> Directions for this task: Scan the records below for the word "event". Copy each line where it appears.

[Extracted records]

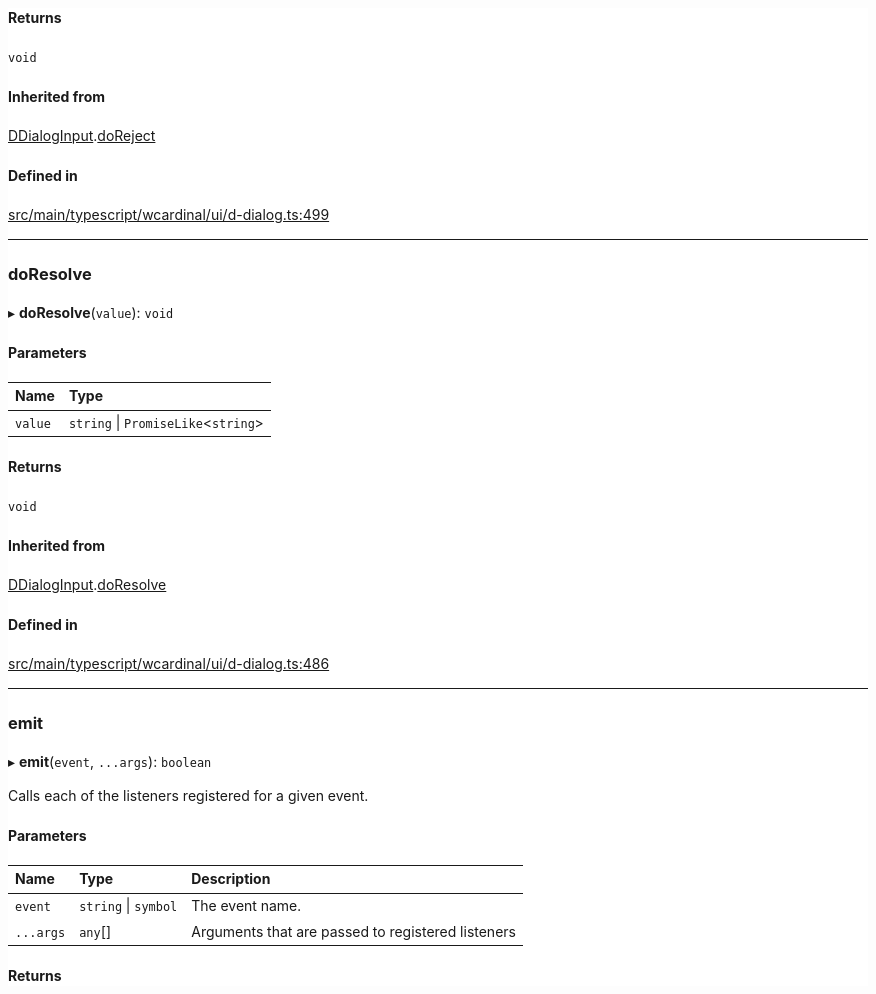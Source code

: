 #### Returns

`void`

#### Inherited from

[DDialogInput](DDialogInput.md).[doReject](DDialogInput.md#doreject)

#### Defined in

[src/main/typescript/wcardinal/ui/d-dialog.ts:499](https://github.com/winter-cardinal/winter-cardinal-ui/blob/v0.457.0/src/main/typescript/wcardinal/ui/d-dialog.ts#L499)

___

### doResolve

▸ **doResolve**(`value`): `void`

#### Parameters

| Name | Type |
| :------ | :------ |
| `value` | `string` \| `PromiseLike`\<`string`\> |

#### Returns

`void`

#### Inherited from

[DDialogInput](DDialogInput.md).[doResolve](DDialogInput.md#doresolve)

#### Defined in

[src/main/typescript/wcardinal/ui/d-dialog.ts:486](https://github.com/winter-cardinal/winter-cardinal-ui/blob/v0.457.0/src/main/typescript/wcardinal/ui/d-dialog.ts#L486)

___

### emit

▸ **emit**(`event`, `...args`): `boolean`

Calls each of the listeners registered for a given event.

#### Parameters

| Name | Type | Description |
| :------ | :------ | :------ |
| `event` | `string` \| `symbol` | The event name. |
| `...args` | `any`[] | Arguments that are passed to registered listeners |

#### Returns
...
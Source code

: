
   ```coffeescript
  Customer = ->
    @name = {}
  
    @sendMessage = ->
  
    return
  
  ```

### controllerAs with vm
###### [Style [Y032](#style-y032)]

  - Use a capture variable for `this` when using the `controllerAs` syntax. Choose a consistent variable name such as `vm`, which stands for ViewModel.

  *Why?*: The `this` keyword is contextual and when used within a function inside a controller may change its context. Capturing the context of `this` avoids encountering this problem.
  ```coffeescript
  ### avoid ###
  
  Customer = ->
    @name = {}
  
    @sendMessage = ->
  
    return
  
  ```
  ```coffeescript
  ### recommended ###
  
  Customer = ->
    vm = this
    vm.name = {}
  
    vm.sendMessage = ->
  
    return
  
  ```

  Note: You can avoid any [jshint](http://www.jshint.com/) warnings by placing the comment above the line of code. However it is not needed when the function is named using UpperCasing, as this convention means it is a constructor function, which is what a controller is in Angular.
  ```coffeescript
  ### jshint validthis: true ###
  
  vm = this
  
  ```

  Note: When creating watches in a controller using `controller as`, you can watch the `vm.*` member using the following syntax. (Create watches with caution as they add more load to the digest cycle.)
---
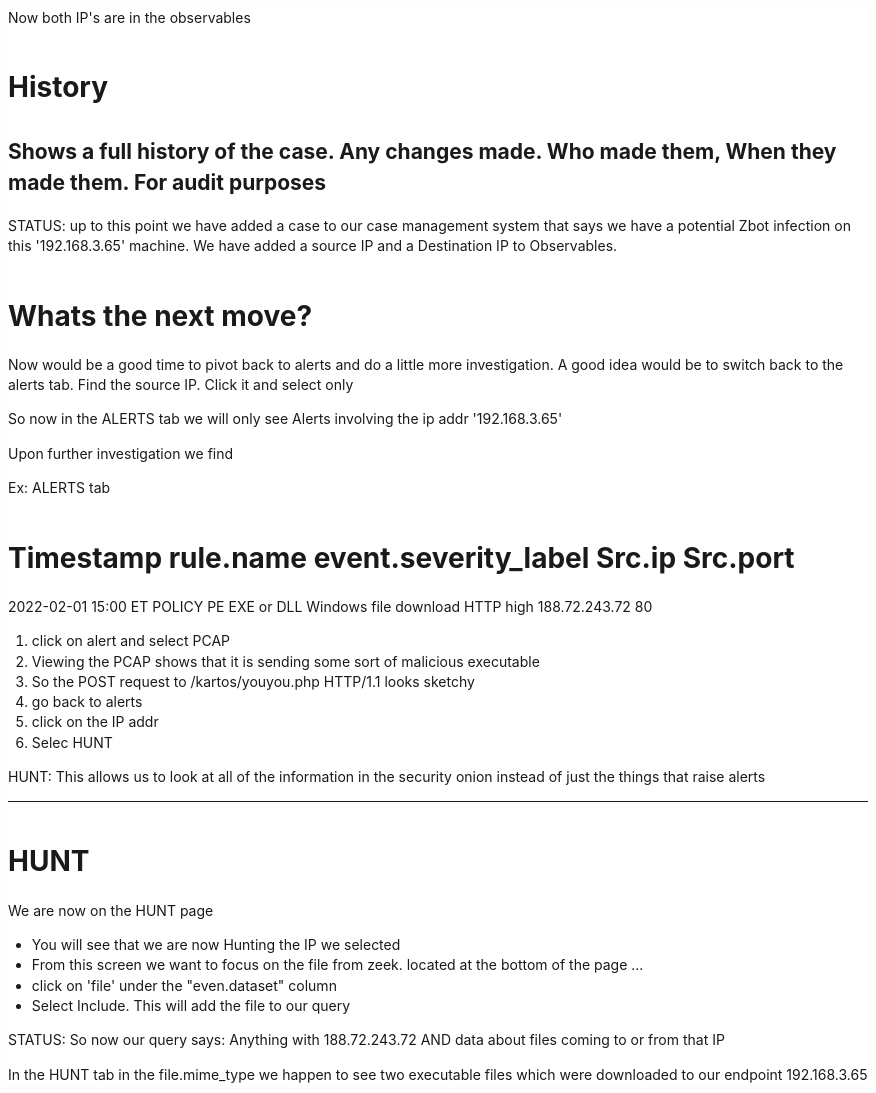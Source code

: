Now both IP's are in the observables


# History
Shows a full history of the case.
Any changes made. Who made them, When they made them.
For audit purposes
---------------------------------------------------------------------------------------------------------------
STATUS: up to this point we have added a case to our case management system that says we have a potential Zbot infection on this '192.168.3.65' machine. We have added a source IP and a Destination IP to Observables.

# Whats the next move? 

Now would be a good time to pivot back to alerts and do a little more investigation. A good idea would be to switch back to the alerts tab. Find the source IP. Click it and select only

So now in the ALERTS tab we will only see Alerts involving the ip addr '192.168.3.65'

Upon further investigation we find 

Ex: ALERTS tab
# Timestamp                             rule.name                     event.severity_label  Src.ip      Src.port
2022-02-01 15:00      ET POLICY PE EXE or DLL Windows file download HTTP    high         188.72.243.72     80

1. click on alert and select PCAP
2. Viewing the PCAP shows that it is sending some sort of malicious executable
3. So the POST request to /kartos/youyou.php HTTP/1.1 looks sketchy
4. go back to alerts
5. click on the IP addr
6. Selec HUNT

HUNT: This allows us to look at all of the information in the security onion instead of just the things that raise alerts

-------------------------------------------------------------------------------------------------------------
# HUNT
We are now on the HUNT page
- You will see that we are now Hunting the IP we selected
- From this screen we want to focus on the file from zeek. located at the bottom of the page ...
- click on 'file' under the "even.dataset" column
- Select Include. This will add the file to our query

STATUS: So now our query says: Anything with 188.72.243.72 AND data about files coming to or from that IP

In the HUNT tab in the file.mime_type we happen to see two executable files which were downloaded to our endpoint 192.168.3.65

> Solution:
▸ **emit**(`event`, `...args`): `boolean`
Calls each of the listeners registered for a given event.
| `event` | `string` \| `symbol` | The event name. |
# Timestamp                             rule.name                     event.severity_label  Src.ip      Src.port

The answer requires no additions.